Kazakh export destinations, 2013

Kazakhstan has 11 transcontinental routes, including rail and road routes, and many oil and gas pipelines. The country's geographic position allows for the transporting of goods from China to Europe three to four times faster than other routes.

Sherin Suzhikova, Counselor of Kazakhstan's Chamber of Commerce and Industry and Chao Yon-chuan, Secretary-General of the Taiwan External Trade Development Council (TAITRA), signed an agreement on 13 October 2006 in Taipei to improve economic relations through "exchanges of market information and visits by trade professionals." TAITRA has an office in Almaty, Kazakhstan.

In 2006, North Dakota's then Lieutenant Governor Jack Dalrymple led an 18-member delegation of the North Dakota Trade Office representing seven North Dakota companies and Dickinson State University on a trip to Kazakhstan, Ukraine and Russia. North Dakota exports mostly machinery to Kazakhstan, the eighth largest destination for North Dakotan exports; machinery exports increased from US$22,000 to US$25 million between 2000 and 2005.

The percentage of high-tech exports (as a share of manufactured exports) from Kazakhstan has grown from just 4.46% in 1995 to 37.17% in 2014. One of the main factors that triggered this growth was the Technology Commercialization Project developed and implemented by the World Bank Group and the Kazakh Government. Through this project, 65 Kazakh tech startups received funding and training helping them get their innovations into markets.

China is Kazakhstan's important trade partner. In late March 2015 the two countries signed 33 deals worth US$23.6 billion. The deals cover different industries, such as oil refining, cars, steel.

Kazakhstan's foreign trade turnover in 2018 comprised $93.5bn that is 19.7% more compared to 2017. The volume of export in the reporting period made $67bn (+25.7%) and import was $32.5bn (+9.9%).

The Government of Kazakhstan has been supporting Kazakhstani exporters operating in foreign markets through their QazTrade incubator. Since September 2019, the program selects businesses and assists them with navigating bureaucracy and connecting to foreign markets the government deems a priority, including Germany, Turkey, the United Arab Emirates, Iran, and China.

===New economic reforms===
In his state-of-the-nation address on September 1, 2023, President Kassym-Jomart Tokayev of Kazakhstan unveiled a comprehensive plan focused on economic reforms and the new economic course for the country. Among the key points were industrialization, diversification, a move toward green energy, simplification of tax codes, and a focus on transparency and fairness in governance.

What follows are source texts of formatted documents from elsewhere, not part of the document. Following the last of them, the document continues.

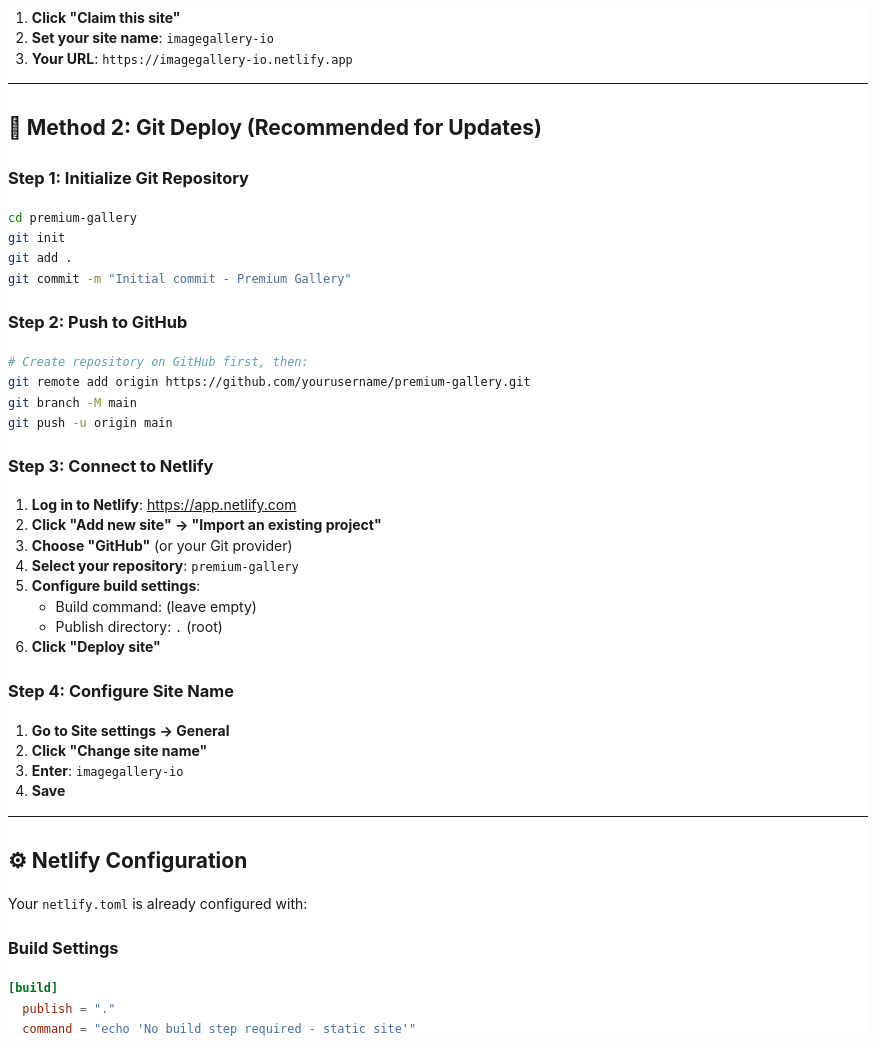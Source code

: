 1. **Click "Claim this site"**
2. **Set your site name**: `imagegallery-io`
3. **Your URL**: `https://imagegallery-io.netlify.app`

---

## 🔧 Method 2: Git Deploy (Recommended for Updates)

### Step 1: Initialize Git Repository

```bash
cd premium-gallery
git init
git add .
git commit -m "Initial commit - Premium Gallery"
```

### Step 2: Push to GitHub

```bash
# Create repository on GitHub first, then:
git remote add origin https://github.com/yourusername/premium-gallery.git
git branch -M main
git push -u origin main
```

### Step 3: Connect to Netlify

1. **Log in to Netlify**: https://app.netlify.com
2. **Click "Add new site" → "Import an existing project"**
3. **Choose "GitHub"** (or your Git provider)
4. **Select your repository**: `premium-gallery`
5. **Configure build settings**:
   - Build command: (leave empty)
   - Publish directory: `.` (root)
6. **Click "Deploy site"**

### Step 4: Configure Site Name

1. **Go to Site settings → General**
2. **Click "Change site name"**
3. **Enter**: `imagegallery-io`
4. **Save**

---

## ⚙️ Netlify Configuration

Your `netlify.toml` is already configured with:

### Build Settings
```toml
[build]
  publish = "."
  command = "echo 'No build step required - static site'"
```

Particular focus will be given to sectors like heavy engineering, uranium enrichment, and automotive components, he noted. Tokayev proposed that in order to support the manufacturing industry, foreign and domestic investors should be exempted from paying taxes and other mandatory payments for the first three years.

On fiscal matters, the President called for a coordination of financial and monetary policies, with the aim of achieving stable economic growth of 6-7 percent. He also emphasized the need to attract foreign banks to boost competition and solve the problem of insufficient corporate lending.

Tokayev further accentuated the need to support small and medium enterprises and accelerate privatization. Changes in legislation will be initiated to encourage consolidation among small businesses, and efforts will be intensified to demonopolize key markets.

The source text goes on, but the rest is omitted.